WHAT TO PRODUCE:
The records below hold a stretch from the line with "QPainterPath :: Element类指定子路径的位置和类型。" through the line with "Value | Description"; return exactly those lines, ends included, and nothing more.

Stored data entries
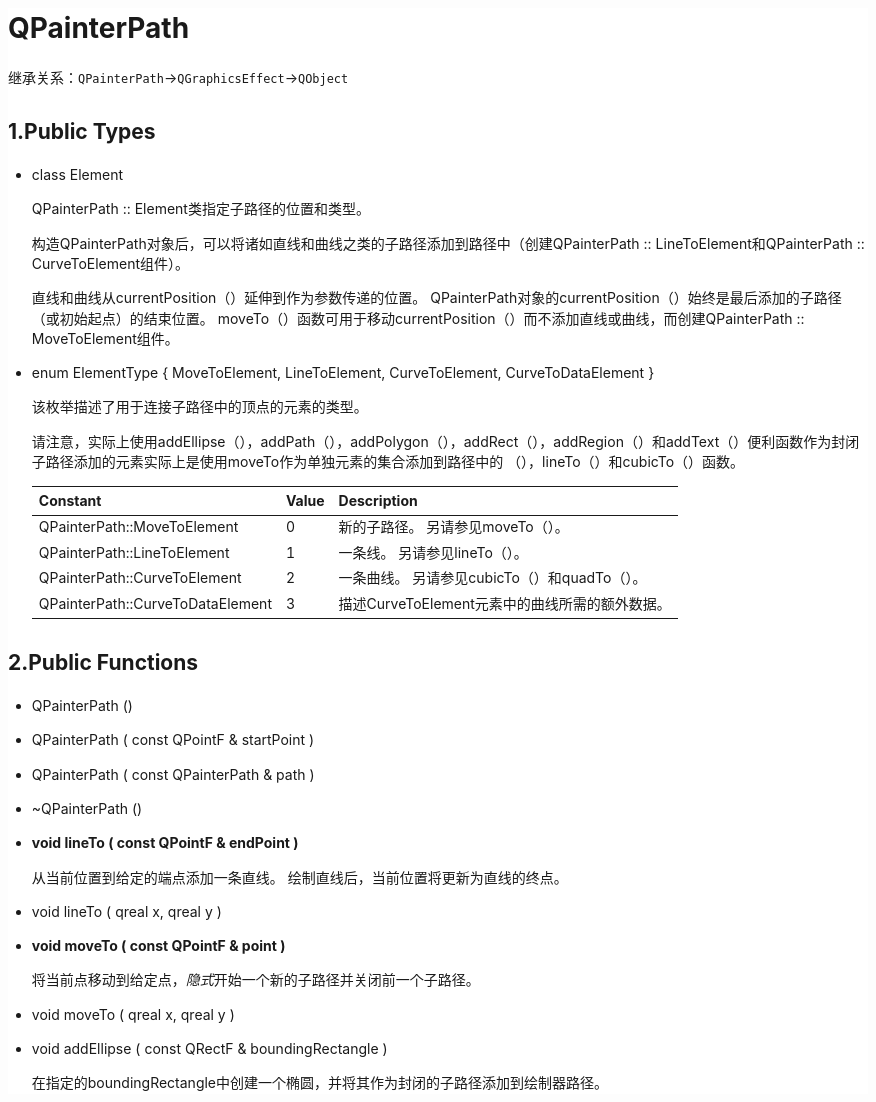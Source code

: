 # QPainterPath

继承关系：`QPainterPath`->``QGraphicsEffect``->`QObject`

## 1.Public Types

- class	Element

  QPainterPath :: Element类指定子路径的位置和类型。

  构造QPainterPath对象后，可以将诸如直线和曲线之类的子路径添加到路径中（创建QPainterPath :: LineToElement和QPainterPath :: CurveToElement组件）。

  直线和曲线从currentPosition（）延伸到作为参数传递的位置。 QPainterPath对象的currentPosition（）始终是最后添加的子路径（或初始起点）的结束位置。 moveTo（）函数可用于移动currentPosition（）而不添加直线或曲线，而创建QPainterPath :: MoveToElement组件。

- enum	ElementType { MoveToElement, LineToElement, CurveToElement, CurveToDataElement }

  该枚举描述了用于连接子路径中的顶点的元素的类型。

  请注意，实际上使用addEllipse（），addPath（），addPolygon（），addRect（），addRegion（）和addText（）便利函数作为封闭子路径添加的元素实际上是使用moveTo作为单独元素的集合添加到路径中的 （），lineTo（）和cubicTo（）函数。

  | Constant                         | Value | Description                                    |
  | -------------------------------- | ----- | ---------------------------------------------- |
  | QPainterPath::MoveToElement      | 0     | 新的子路径。 另请参见moveTo（）。              |
  | QPainterPath::LineToElement      | 1     | 一条线。 另请参见lineTo（）。                  |
  | QPainterPath::CurveToElement     | 2     | 一条曲线。 另请参见cubicTo（）和quadTo（）。   |
  | QPainterPath::CurveToDataElement | 3     | 描述CurveToElement元素中的曲线所需的额外数据。 |

## 2.Public Functions

- QPainterPath ()

- QPainterPath ( const QPointF & startPoint )

- QPainterPath ( const QPainterPath & path )

- ~QPainterPath ()

- **void	lineTo ( const QPointF & endPoint )**

  从当前位置到给定的端点添加一条直线。 绘制直线后，当前位置将更新为直线的终点。

- void	lineTo ( qreal x, qreal y )

- **void	moveTo ( const QPointF & point )**

  将当前点移动到给定点，*隐式*开始一个新的子路径并关闭前一个子路径。

- void	moveTo ( qreal x, qreal y )

- void	addEllipse ( const QRectF & boundingRectangle )

  在指定的boundingRectangle中创建一个椭圆，并将其作为封闭的子路径添加到绘制器路径。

ANSWER BELOW:
  QPainterPath :: Element类指定子路径的位置和类型。

  构造QPainterPath对象后，可以将诸如直线和曲线之类的子路径添加到路径中（创建QPainterPath :: LineToElement和QPainterPath :: CurveToElement组件）。

  直线和曲线从currentPosition（）延伸到作为参数传递的位置。 QPainterPath对象的currentPosition（）始终是最后添加的子路径（或初始起点）的结束位置。 moveTo（）函数可用于移动currentPosition（）而不添加直线或曲线，而创建QPainterPath :: MoveToElement组件。

- enum	ElementType { MoveToElement, LineToElement, CurveToElement, CurveToDataElement }

  该枚举描述了用于连接子路径中的顶点的元素的类型。

  请注意，实际上使用addEllipse（），addPath（），addPolygon（），addRect（），addRegion（）和addText（）便利函数作为封闭子路径添加的元素实际上是使用moveTo作为单独元素的集合添加到路径中的 （），lineTo（）和cubicTo（）函数。

  | Constant                         | Value | Description                                    |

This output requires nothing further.